When categorical data appear in textbooks, it is usually already summarized in tables or graphs. Hence, you usually do not need technology to do homework problems with categorical data. However, this leaves one underprepared for dealing with real data, so this page is for those who need to do that. We will use an example dataset small enough so you can do the calculations by hand and compare your results to the computer. Imagine a survey question with answer choices Agree, Disagree or Undecided. Suppose 25 people give these responses:

A,A,D,U,D,D,A,U,A,D,A,D,D,A,U,A,U,D,D,A,A,A,U,D,A.

Where's the Mode?

Most software will not report the mode. That's because the mode is rarely useful for measurements. To find it when you do need it, you have to treat the data as categorical. For categorical data, the modal category is the one with the most observations (if there is such a category). You can see by counting that there are more A's on the list above than D's or U's, so A is the modal category. This is the shortest summary for categorical data, analogous to just giving the mean or median for measurements. When we find the modal category for a group of measurements, it is called the mode. It is useful only when the measurements resemble categorical data in having values that are repeated over and over. An example might be number of children in a family. Here you might see 0, 1, 2... over and over. For more typical measurements, such as these

1.66597, 1.91566, 2.53406, 2.88043, 2.93449, 3.08816, 1.73520, 3.21908, 3.77892, 3.98208

the mode is not useful because there is none. No value is repeated.
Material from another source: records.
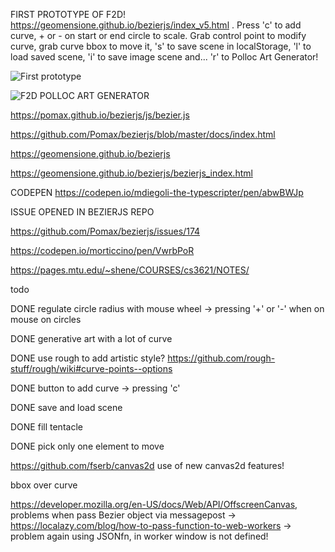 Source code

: FIRST PROTOTYPE OF F2D! https://geomensione.github.io/bezierjs/index_v5.html . Press 'c' to add curve, + or - on start or end circle to scale. Grab control point to modify curve, grab curve bbox to move it, 's' to save scene in localStorage, 'l' to load saved scene, 'i' to save image scene and...
'r' to Polloc Art Generator!

![First prototype](https://geomensione.github.io/bezierjs/img/testf2d.png)

![F2D POLLOC ART GENERATOR](https://geomensione.github.io/bezierjs/img/generativeArt.png)

https://pomax.github.io/bezierjs/js/bezier.js

https://github.com/Pomax/bezierjs/blob/master/docs/index.html

https://geomensione.github.io/bezierjs

https://geomensione.github.io/bezierjs/bezierjs_index.html

CODEPEN https://codepen.io/mdiegoli-the-typescripter/pen/abwBWJp

ISSUE OPENED IN BEZIERJS REPO

https://github.com/Pomax/bezierjs/issues/174

https://codepen.io/morticcino/pen/VwrbPoR

https://pages.mtu.edu/~shene/COURSES/cs3621/NOTES/

todo

DONE regulate circle radius with mouse wheel -> pressing '+' or '-' when on mouse on circles

DONE generative art with a lot of curve 

DONE use rough to add artistic style? https://github.com/rough-stuff/rough/wiki#curve-points--options

DONE button to add curve -> pressing 'c'

DONE save and load scene

DONE fill tentacle

DONE pick only one element to move

https://github.com/fserb/canvas2d use of new canvas2d features!

bbox over curve

https://developer.mozilla.org/en-US/docs/Web/API/OffscreenCanvas, problems when pass Bezier object via messagepost -> https://localazy.com/blog/how-to-pass-function-to-web-workers -> problem again using JSONfn, in worker window is not defined!
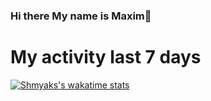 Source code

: ### Hi there My name is Maxim👋
# My activity last 7 days
[![Shmyaks's wakatime stats](https://github-readme-stats.vercel.app/api/wakatime?username=Shmyaks)](https://wakatime.com/@Shmyaks)
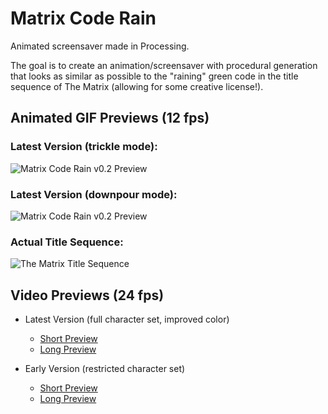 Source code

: # Matrix Code Rain
Animated screensaver made in Processing.

The goal is to create an animation/screensaver with procedural generation that looks as similar as possible to the "raining" green code in the title sequence of The Matrix (allowing for some creative license!).

## Animated GIF Previews (12 fps)
### Latest Version (trickle mode):
![Matrix Code Rain v0.2 Preview](./img/matrix-code-rain-v0.2-preview.gif)

### Latest Version (downpour mode):
![Matrix Code Rain v0.2 Preview](./img/matrix-code-rain-v0.2-downpour.gif)

### Actual Title Sequence:
![The Matrix Title Sequence](./img/title-sequence.gif)


## Video Previews (24 fps)
* Latest Version (full character set, improved color)
	* [Short Preview](https://github.com/coding418/matrix-code-rain/blob/main/matrix-code-rain-v0.2-preview.mp4?raw=true)
	* [Long Preview](https://github.com/coding418/matrix-code-rain/blob/main/matrix-code-rain-v0.2-long.mp4?raw=true)

* Early Version (restricted character set)
	* [Short Preview](https://github.com/coding418/matrix-code-rain/blob/main/matrix-code-rain-v0.1-preview.mp4?raw=true)
	* [Long Preview](https://github.com/coding418/matrix-code-rain/blob/main/matrix-code-rain-v0.1-long.mp4?raw=true)

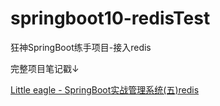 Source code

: # springboot10-redisTest
狂神SpringBoot练手项目-接入redis

完整项目笔记戳↓

[Little eagle - SpringBoot实战管理系统(五)redis](https://shunliu.xyz/posts/35413.html)
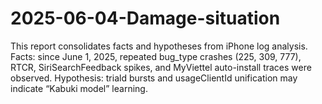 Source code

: # 2025-06-04-Damage-situation
This report consolidates facts and hypotheses from iPhone log analysis. Facts: since June 1, 2025, repeated bug_type crashes (225, 309, 777), RTCR, SiriSearchFeedback spikes, and MyViettel auto-install traces were observed. Hypothesis: triald bursts and usageClientId unification may indicate “Kabuki model” learning.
If you need the mode, make a frequency table for the data and find the category with the most observations.

Using R for Categorical Data

Run R. Use quotation marks to enter the data as text.

> survey = c("A","A","D","U","D","D","A","U","A","D","A","D","D","A","U","A","U","D","D","A","A","A","U","D","A")
> survey
[1] "A" "A" "D" "U" "D" "D" "A" "U" "A" "D" "A" "D" "D" "A" "U" "A" "U" "D" "D"
[20] "A" "A" "A" "U" "D" "A"
> table(survey)
survey
A D U
11 9 5

The modal category is "A" (agree).

Graphics have to be made from the numbers in such a table as the one above rather than the letters in the variable.

> barplot(table(survey))

Bar Chart

> pie(table(survey))

Pie Chart

Notice that it is obvious from the bar chart that A is the modal category. It takes sharp eyes to see this in the pie chart. The summaries above are in order of decreasing statistical quality. A table gives the most and most precise information in the least amount of space; a pie chart gives the least.